Yep – since it’s just a single IO it will probably just make a single channel buffer and you overwrite the input and replace it with the output.

thanks for the quick follow up! I also confirmed this is the behavior. I actually end up with a setup that looks like this

 .withOutput ("Output1", juce::AudioChannelSet::stereo(), true)
                .withInput("input",juce::AudioChannelSet::mono(),false)
            .withInput ("Modulation",juce::AudioChannelSet::discreteChannels(10) ,true);

for some reason (safety I guess) you can’t add a bus with the juce::AudioChannelSet::disabled() type so I burn a mono channel and set it as not enabled to indicate to the gui that it won’t have audio input.

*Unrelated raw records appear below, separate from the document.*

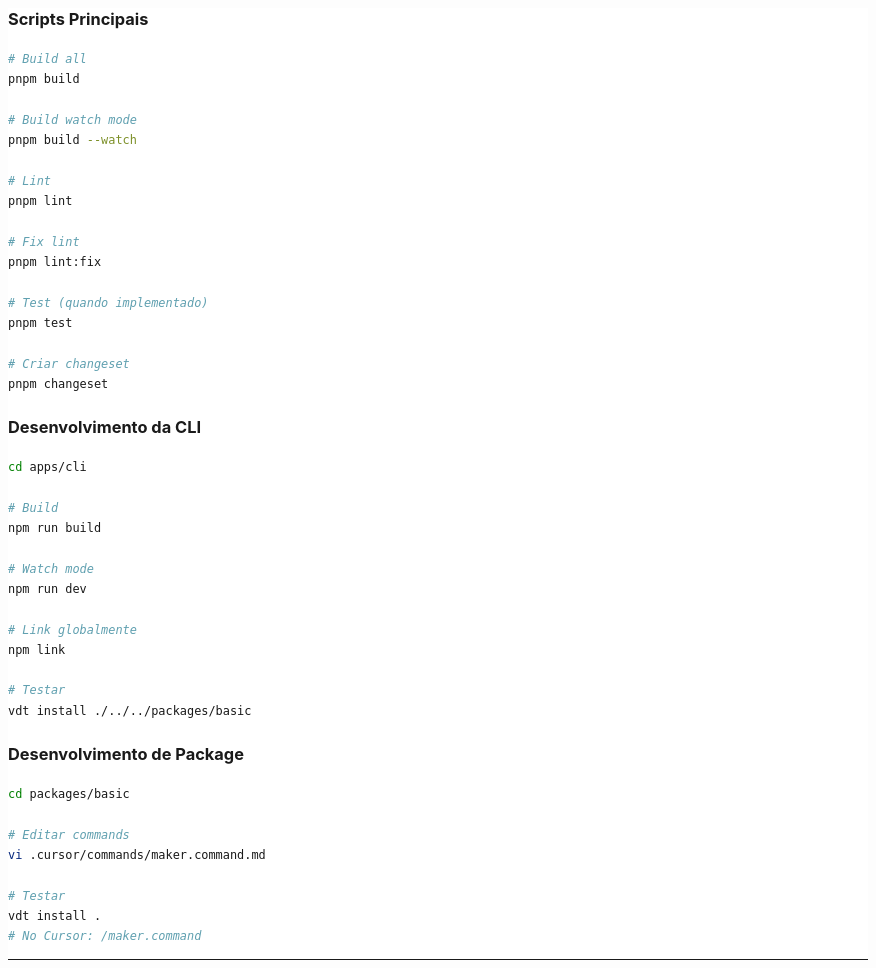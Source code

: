 ### Scripts Principais

```bash
# Build all
pnpm build

# Build watch mode
pnpm build --watch

# Lint
pnpm lint

# Fix lint
pnpm lint:fix

# Test (quando implementado)
pnpm test

# Criar changeset
pnpm changeset
```

### Desenvolvimento da CLI

```bash
cd apps/cli

# Build
npm run build

# Watch mode
npm run dev

# Link globalmente
npm link

# Testar
vdt install ./../../packages/basic
```

### Desenvolvimento de Package

```bash
cd packages/basic

# Editar commands
vi .cursor/commands/maker.command.md

# Testar
vdt install .
# No Cursor: /maker.command
```

---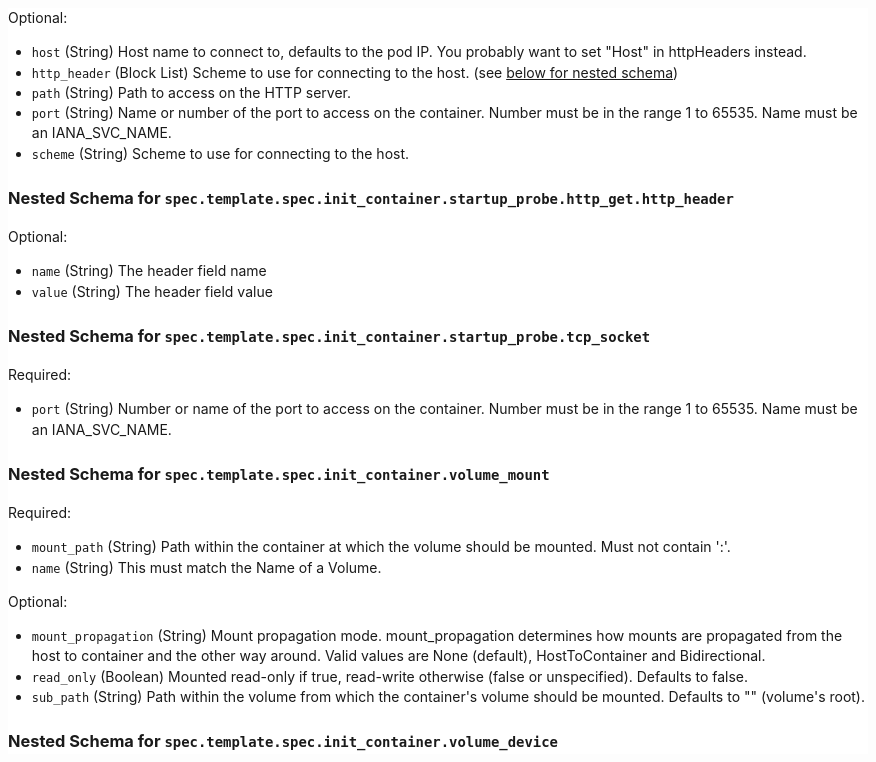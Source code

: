 Optional:

- `host` (String) Host name to connect to, defaults to the pod IP. You probably want to set "Host" in httpHeaders instead.
- `http_header` (Block List) Scheme to use for connecting to the host. (see [below for nested schema](#nestedblock--spec--template--spec--init_container--startup_probe--http_get--http_header))
- `path` (String) Path to access on the HTTP server.
- `port` (String) Name or number of the port to access on the container. Number must be in the range 1 to 65535. Name must be an IANA_SVC_NAME.
- `scheme` (String) Scheme to use for connecting to the host.

<a id="nestedblock--spec--template--spec--init_container--startup_probe--http_get--http_header"></a>
### Nested Schema for `spec.template.spec.init_container.startup_probe.http_get.http_header`

Optional:

- `name` (String) The header field name
- `value` (String) The header field value



<a id="nestedblock--spec--template--spec--init_container--startup_probe--tcp_socket"></a>
### Nested Schema for `spec.template.spec.init_container.startup_probe.tcp_socket`

Required:

- `port` (String) Number or name of the port to access on the container. Number must be in the range 1 to 65535. Name must be an IANA_SVC_NAME.



<a id="nestedblock--spec--template--spec--init_container--volume_mount"></a>
### Nested Schema for `spec.template.spec.init_container.volume_mount`

Required:

- `mount_path` (String) Path within the container at which the volume should be mounted. Must not contain ':'.
- `name` (String) This must match the Name of a Volume.

Optional:

- `mount_propagation` (String) Mount propagation mode. mount_propagation determines how mounts are propagated from the host to container and the other way around. Valid values are None (default), HostToContainer and Bidirectional.
- `read_only` (Boolean) Mounted read-only if true, read-write otherwise (false or unspecified). Defaults to false.
- `sub_path` (String) Path within the volume from which the container's volume should be mounted. Defaults to "" (volume's root).

<a id="nestedblock--spec--template--spec--init_container--volume_device"></a>
### Nested Schema for `spec.template.spec.init_container.volume_device`
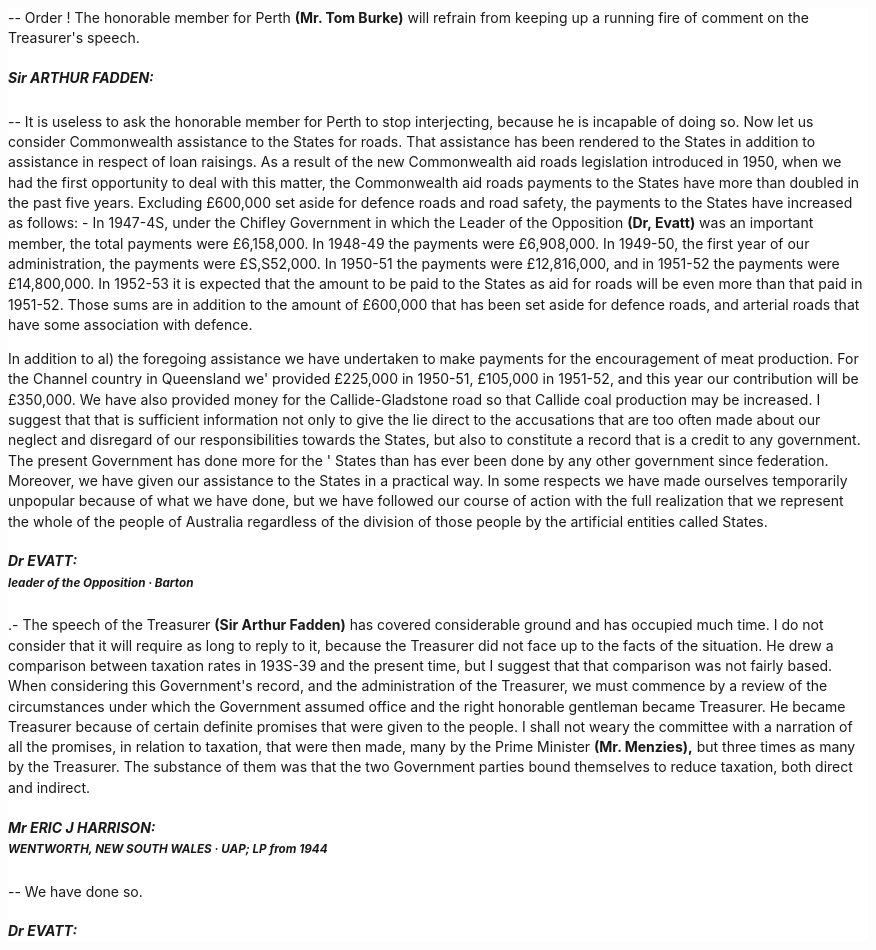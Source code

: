 -- Order ! The honorable member for Perth  **(Mr. Tom Burke)**  will refrain from keeping up a running fire of comment on the Treasurer's speech. 

##### Sir ARTHUR FADDEN:

-- It is useless to ask the honorable member for Perth to stop interjecting, because he is incapable of doing so. Now let us consider Commonwealth assistance to the States for roads. That assistance has been rendered to the States in addition to assistance in respect of loan raisings. As a result of the new Commonwealth aid roads legislation introduced in 1950, when we had the first opportunity to deal with this matter, the Commonwealth aid roads payments to the States have more than doubled in the past five years. Excluding £600,000 set aside for defence roads and road safety, the payments to the States have increased as follows: - In 1947-4S, under the Chifley Government in which the Leader of the Opposition  **(Dr, Evatt)**  was an important member, the total payments were £6,158,000. In 1948-49 the payments were £6,908,000. In 1949-50, the first year of our administration, the payments were £S,S52,000. In 1950-51 the payments were £12,816,000, and in 1951-52 the payments were £14,800,000. In 1952-53 it is expected that the amount to be paid to the States as aid for roads will be even more than that paid in 1951-52. Those sums are in addition to the amount of £600,000 that has been set aside for defence roads, and arterial roads that have some association with defence. 

In addition to al) the foregoing assistance we have undertaken to make payments for the encouragement of meat production. For the Channel country in Queensland we' provided £225,000 in 1950-51, £105,000 in 1951-52, and this year our contribution will be £350,000. We have also provided money for the Callide-Gladstone road so that Callide coal production may be increased. I suggest that that is sufficient information not only to give the lie direct to the accusations that are too often made about our neglect and disregard of our responsibilities towards the States, but also to constitute a record that is a credit to any government. The present Government has done more for the ' States than has ever been done by any other government since federation. Moreover, we have given our assistance to the States in a practical way. In some respects we have made ourselves temporarily unpopular because of what we have done, but we have followed our course of action with the full realization that we represent the whole of the people of Australia regardless of the division of those people by the artificial entities called States. 

##### Dr EVATT:<br><small class="text-muted">leader of the Opposition &middot; Barton</small>

.- The speech of the Treasurer  **(Sir Arthur Fadden)**  has covered considerable ground and has occupied much time. I do not consider that it will require as long to reply to it, because the Treasurer did not face up to the facts of the situation. He drew a comparison between taxation rates in 193S-39 and the present time, but I suggest that that comparison was not fairly based. When considering this Government's record, and the administration of the Treasurer, we must commence by a review of the circumstances under which the Government assumed office and the right honorable gentleman became Treasurer. He became Treasurer because of certain definite promises that were given to the people. I shall not weary the committee with a narration of all the promises, in relation to taxation, that were then made, many by the Prime Minister  **(Mr. Menzies),**  but three times as many by the Treasurer. The substance of them was that the two Government parties bound themselves to reduce taxation, both direct and indirect. 

##### Mr ERIC J HARRISON:<br><small class="text-muted">WENTWORTH, NEW SOUTH WALES &middot; UAP; LP from 1944</small>

--  We have done so. 

##### Dr EVATT:

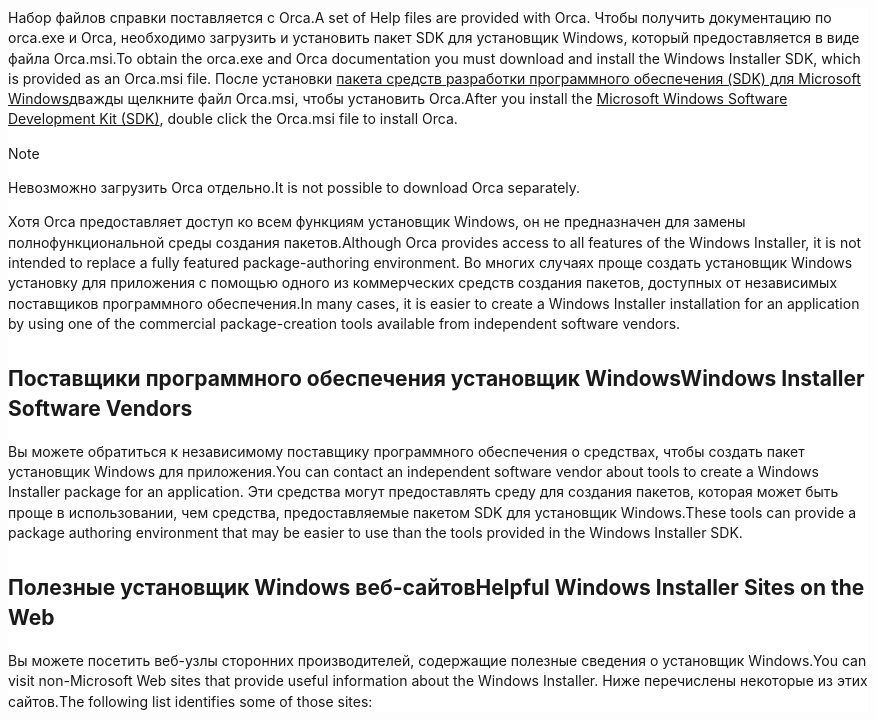 <span data-ttu-id="d87c7-151">Набор файлов справки поставляется с Orca.</span><span class="sxs-lookup"><span data-stu-id="d87c7-151">A set of Help files are provided with Orca.</span></span> <span data-ttu-id="d87c7-152">Чтобы получить документацию по orca.exe и Orca, необходимо загрузить и установить пакет SDK для установщик Windows, который предоставляется в виде файла Orca.msi.</span><span class="sxs-lookup"><span data-stu-id="d87c7-152">To obtain the orca.exe and Orca documentation you must download and install the Windows Installer SDK, which is provided as an Orca.msi file.</span></span> <span data-ttu-id="d87c7-153">После установки [пакета средств разработки программного обеспечения (SDK) для Microsoft Windows](https://developer.microsoft.com/windows/downloads/windows-10-sdk/)дважды щелкните файл Orca.msi, чтобы установить Orca.</span><span class="sxs-lookup"><span data-stu-id="d87c7-153">After you install the [Microsoft Windows Software Development Kit (SDK)](https://developer.microsoft.com/windows/downloads/windows-10-sdk/), double click the Orca.msi file to install Orca.</span></span>

> [!Note]  
> <span data-ttu-id="d87c7-154">Невозможно загрузить Orca отдельно.</span><span class="sxs-lookup"><span data-stu-id="d87c7-154">It is not possible to download Orca separately.</span></span>

 

<span data-ttu-id="d87c7-155">Хотя Orca предоставляет доступ ко всем функциям установщик Windows, он не предназначен для замены полнофункциональной среды создания пакетов.</span><span class="sxs-lookup"><span data-stu-id="d87c7-155">Although Orca provides access to all features of the Windows Installer, it is not intended to replace a fully featured package-authoring environment.</span></span> <span data-ttu-id="d87c7-156">Во многих случаях проще создать установщик Windows установку для приложения с помощью одного из коммерческих средств создания пакетов, доступных от независимых поставщиков программного обеспечения.</span><span class="sxs-lookup"><span data-stu-id="d87c7-156">In many cases, it is easier to create a Windows Installer installation for an application by using one of the commercial package-creation tools available from independent software vendors.</span></span>

## <a name="windows-installer-software-vendors"></a><span data-ttu-id="d87c7-157">Поставщики программного обеспечения установщик Windows</span><span class="sxs-lookup"><span data-stu-id="d87c7-157">Windows Installer Software Vendors</span></span>

<span data-ttu-id="d87c7-158">Вы можете обратиться к независимому поставщику программного обеспечения о средствах, чтобы создать пакет установщик Windows для приложения.</span><span class="sxs-lookup"><span data-stu-id="d87c7-158">You can contact an independent software vendor about tools to create a Windows Installer package for an application.</span></span> <span data-ttu-id="d87c7-159">Эти средства могут предоставлять среду для создания пакетов, которая может быть проще в использовании, чем средства, предоставляемые пакетом SDK для установщик Windows.</span><span class="sxs-lookup"><span data-stu-id="d87c7-159">These tools can provide a package authoring environment that may be easier to use than the tools provided in the Windows Installer SDK.</span></span>

## <a name="helpful-windows-installer-sites-on-the-web"></a><span data-ttu-id="d87c7-160">Полезные установщик Windows веб-сайтов</span><span class="sxs-lookup"><span data-stu-id="d87c7-160">Helpful Windows Installer Sites on the Web</span></span>

<span data-ttu-id="d87c7-161">Вы можете посетить веб-узлы сторонних производителей, содержащие полезные сведения о установщик Windows.</span><span class="sxs-lookup"><span data-stu-id="d87c7-161">You can visit non-Microsoft Web sites that provide useful information about the Windows Installer.</span></span> <span data-ttu-id="d87c7-162">Ниже перечислены некоторые из этих сайтов.</span><span class="sxs-lookup"><span data-stu-id="d87c7-162">The following list identifies some of those sites:</span></span>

also important to note for Anyone who stumbles upon this idea in the future are the functions getBusBuffer and getChannelIndexInProcessBlockBuffer which do what they say and get the properly offset channel so that you can change your bus layout and still know where your bus is

this brings me to my other question. is there no way to access buffers by name?

would make sense for my “host” to be querying a processor for its bus information by name rather than enforcing an arbitrary index on the modulation buffer

Individual channels don’t have names. You can call AudioProcessor::getBus() to query specific buses, and Bus::getName to find the name of each bus. For the channels in the bus, once you know the AudioChannelSet of the bus, then you can use AudioChannelSet::getTypeOfChannel (channelIndex) to find out what kind of channel is at each index.

Yeah unfortunately not – you’d need to define a set of enums / functions separate which map to each type of node.